Logical high-level application model
Complex software is often hierarchical in nature. For example, a web application may be composed of a database, a web server, and an application server. Although the BMC_SoftwareServer
class is used to model the lowest level components of such applications, other classes exist to model the higher level parts. These classes are:
BMC_Application
BMC_ApplicationSystem
BMC_ApplicationService
High-level application structure
A BMC_Application
CI represents a high-level application that is important to the business. For example, a BMC_Application
CI might represent the holiday bookings web application that is used internally in a business. The application is made up of a database and a web server, which are modeled as BMC_SoftwareServers
. Software servers composing an application need not be modeled if it is not required for your environment.

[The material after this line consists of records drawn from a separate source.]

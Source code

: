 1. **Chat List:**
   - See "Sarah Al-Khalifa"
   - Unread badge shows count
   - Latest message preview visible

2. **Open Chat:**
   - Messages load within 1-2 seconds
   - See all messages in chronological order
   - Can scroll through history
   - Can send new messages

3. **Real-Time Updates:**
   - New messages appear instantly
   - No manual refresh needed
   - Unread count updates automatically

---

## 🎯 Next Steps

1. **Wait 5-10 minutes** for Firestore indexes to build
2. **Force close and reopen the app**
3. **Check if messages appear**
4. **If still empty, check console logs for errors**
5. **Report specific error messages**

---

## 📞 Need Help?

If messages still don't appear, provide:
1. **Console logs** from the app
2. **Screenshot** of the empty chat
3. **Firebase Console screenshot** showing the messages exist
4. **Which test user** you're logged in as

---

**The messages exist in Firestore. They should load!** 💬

Multi-level application structure
If more than two levels (BMC_SoftwareServer
and BMC_Application
) are needed, further levels of an application's structure are modeled by the BMC_ApplicationSystem
class.
BMC_ApplicationSystem
models parts of an application that are at a higher level than the BMC_SoftwareServer
class, but lower level than the BMC_Application
class.
The following diagram shows a multi-level application structure. Applications, such as Remedy Service Desk and Remedy Change are recognizable to users in business. Therefore, they belong to the BMC_Applications
class. The applications are developed on top of the AR Server. The AR Server, in turn, relies on lower level components and is modeled as a BMC_ApplicationSystem
. The lowest level components, modeled as BMC_SoftwareServers
, are the BMC Remedy AR System Server and BMC Remedy AR System Mid Tier.
Software components running in an application server
The BMC_ApplicationService
class is used to represent software components running in an application server. For example, a J2EE application is represented as an instance of BMC_ApplicationService
class and not BMC_Application
class.
The following diagram shows two J2EE WAR modules running on an Apache Tomcat application server.
The application server itself is modeled as a BMC_SoftwareServer
.
An application represented by a BMC_Application
CI can contain one or more application services. For example, in the following diagram, a claims application is represented that contains two application services.
Comments
In the last diagram the relationship between BMC_APPLICATION and BMC_APPLICATIONSERVICE is presented with a red arrow, which is representing a dependency relationship. The name of the relationship is presented as "APPLICATIONSYSTEMSERVICES". Are you sure that this is correct?
In our production environment the CIs and relationships provided by BMC Discovery are different. The relationship name is "APPLICATIONSYSTEMHIERARCHY" and the relationship class id is "BMC.CORE:BMC_COMPONENT" which should result in a green arrow from BMC_APPLICATION (source) to BMC_APPLICATIONSERVICE (destination), not a red one.
The "APPLICATIONSYSTEMSERVICES" is only used between BMC_SOFTWARESERVER (source) and BMC_APPLICATIONSERVICE (destination), where the class id is "BMC.CORE:BMC_APPLICATIONSYSTEMSER", which is correct in the diagram.
BTW: This is also a sub class of the component relationship class, but the impact is from source to destination, which is absolutely correct in this case. In most other cases the direction of the component relationship is the opposite direction of the impact.
Hello Thomas,
Thanks for your comment. This diagram has been corrected.